The bug was initially spotted and reported by security researcher Tavis Ormandy on August 29. LastPass then issued a fix last week on September 12.
According to LastPass, malicious actors could exploit the bug by luring unsuspecting users to fill a password using the LastPass icon, then visit a compromised website. The user would then be tricked into clicking on the page several times, which in turn could result in LastPass revealing the credentials used for the previously visited site. The bug was limited to certain browsers — Chrome and Opera, to be specific — but LastPass says it sent the fix to all browsers.
Technically, you don’t have to do anything to receive the update. LastPass says it should be applied automatically to all browser extensions. That said, who hasn’t, on occasion, disabled automatic updates and then forgotten about it later?

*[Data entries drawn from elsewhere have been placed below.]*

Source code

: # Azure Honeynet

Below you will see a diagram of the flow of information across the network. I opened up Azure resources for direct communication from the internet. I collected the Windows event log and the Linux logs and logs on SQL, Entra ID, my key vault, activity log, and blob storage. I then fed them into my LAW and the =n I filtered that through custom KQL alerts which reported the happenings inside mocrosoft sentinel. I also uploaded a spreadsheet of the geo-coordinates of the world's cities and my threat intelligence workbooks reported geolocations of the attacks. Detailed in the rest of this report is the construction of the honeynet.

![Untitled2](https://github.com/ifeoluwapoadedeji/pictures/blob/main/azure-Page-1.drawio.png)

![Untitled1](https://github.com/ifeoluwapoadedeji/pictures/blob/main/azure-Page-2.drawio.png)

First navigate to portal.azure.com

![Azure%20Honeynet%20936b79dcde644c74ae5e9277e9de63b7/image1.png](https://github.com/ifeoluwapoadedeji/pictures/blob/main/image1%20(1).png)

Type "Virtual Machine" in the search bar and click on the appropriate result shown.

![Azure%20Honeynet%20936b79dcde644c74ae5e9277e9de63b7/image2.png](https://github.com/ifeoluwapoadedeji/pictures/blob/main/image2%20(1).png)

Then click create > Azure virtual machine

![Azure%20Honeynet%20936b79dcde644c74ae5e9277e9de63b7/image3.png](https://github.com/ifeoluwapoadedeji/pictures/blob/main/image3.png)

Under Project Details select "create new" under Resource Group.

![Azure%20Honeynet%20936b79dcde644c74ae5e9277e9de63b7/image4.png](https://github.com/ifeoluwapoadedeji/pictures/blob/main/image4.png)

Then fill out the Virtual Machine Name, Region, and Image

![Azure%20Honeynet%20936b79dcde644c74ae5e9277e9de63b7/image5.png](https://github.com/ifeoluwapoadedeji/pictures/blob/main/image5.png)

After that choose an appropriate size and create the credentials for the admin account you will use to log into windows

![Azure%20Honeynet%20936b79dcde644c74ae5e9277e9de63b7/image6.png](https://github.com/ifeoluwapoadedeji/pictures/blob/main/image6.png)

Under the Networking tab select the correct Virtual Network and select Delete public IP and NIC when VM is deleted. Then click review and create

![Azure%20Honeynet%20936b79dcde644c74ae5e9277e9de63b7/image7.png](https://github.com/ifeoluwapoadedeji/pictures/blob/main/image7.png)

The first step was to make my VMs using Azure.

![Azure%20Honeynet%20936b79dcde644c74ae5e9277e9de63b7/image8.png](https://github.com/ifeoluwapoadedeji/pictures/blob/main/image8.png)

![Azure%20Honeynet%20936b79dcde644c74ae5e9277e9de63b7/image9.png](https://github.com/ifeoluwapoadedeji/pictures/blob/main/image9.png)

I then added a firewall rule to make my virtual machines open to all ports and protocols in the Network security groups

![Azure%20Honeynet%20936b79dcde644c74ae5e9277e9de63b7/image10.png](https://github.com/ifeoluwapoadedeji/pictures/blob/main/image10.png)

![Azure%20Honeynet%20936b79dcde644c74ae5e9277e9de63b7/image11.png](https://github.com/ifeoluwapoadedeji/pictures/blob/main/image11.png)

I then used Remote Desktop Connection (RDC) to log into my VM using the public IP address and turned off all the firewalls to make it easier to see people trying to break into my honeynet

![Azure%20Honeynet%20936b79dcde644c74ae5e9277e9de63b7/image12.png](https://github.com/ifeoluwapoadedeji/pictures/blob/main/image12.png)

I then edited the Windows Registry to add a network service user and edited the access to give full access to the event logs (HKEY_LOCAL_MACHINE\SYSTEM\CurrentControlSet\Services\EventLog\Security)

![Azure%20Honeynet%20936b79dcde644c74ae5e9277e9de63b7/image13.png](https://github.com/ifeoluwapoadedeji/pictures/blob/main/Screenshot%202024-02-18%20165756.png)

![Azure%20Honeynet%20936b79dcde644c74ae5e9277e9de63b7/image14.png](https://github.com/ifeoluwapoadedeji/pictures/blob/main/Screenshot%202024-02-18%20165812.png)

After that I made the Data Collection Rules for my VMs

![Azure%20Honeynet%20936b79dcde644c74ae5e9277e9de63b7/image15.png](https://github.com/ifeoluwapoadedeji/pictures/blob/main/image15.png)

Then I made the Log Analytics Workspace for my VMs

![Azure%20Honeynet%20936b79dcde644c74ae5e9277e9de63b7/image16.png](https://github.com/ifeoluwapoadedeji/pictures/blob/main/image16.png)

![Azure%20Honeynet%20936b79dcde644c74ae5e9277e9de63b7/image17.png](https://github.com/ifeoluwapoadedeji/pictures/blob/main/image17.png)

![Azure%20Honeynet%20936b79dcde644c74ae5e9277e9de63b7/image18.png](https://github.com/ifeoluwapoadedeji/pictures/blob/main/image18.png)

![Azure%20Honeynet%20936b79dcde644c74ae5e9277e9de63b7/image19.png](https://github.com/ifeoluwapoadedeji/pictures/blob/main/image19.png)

If you’re a LastPass user, it’s a good idea to manually check that you’re running the September 12 update, version 4.33.0.
This bug also isn’t a sign that you should give up on password managers altogether. They’re still a vital part in good online security hygiene — it’s just that like any service, password managers are coded by fallible humans, and therefore susceptible to the occasional bug.
In this case, Ormandy disclosed the bug to LastPass via the proper reporting channels, so there’s no reason to assume that the bug was exploited in the wild. It’s also a good example of why you should still use multi-factor authentication on top of using a password manager, especially for sensitive accounts.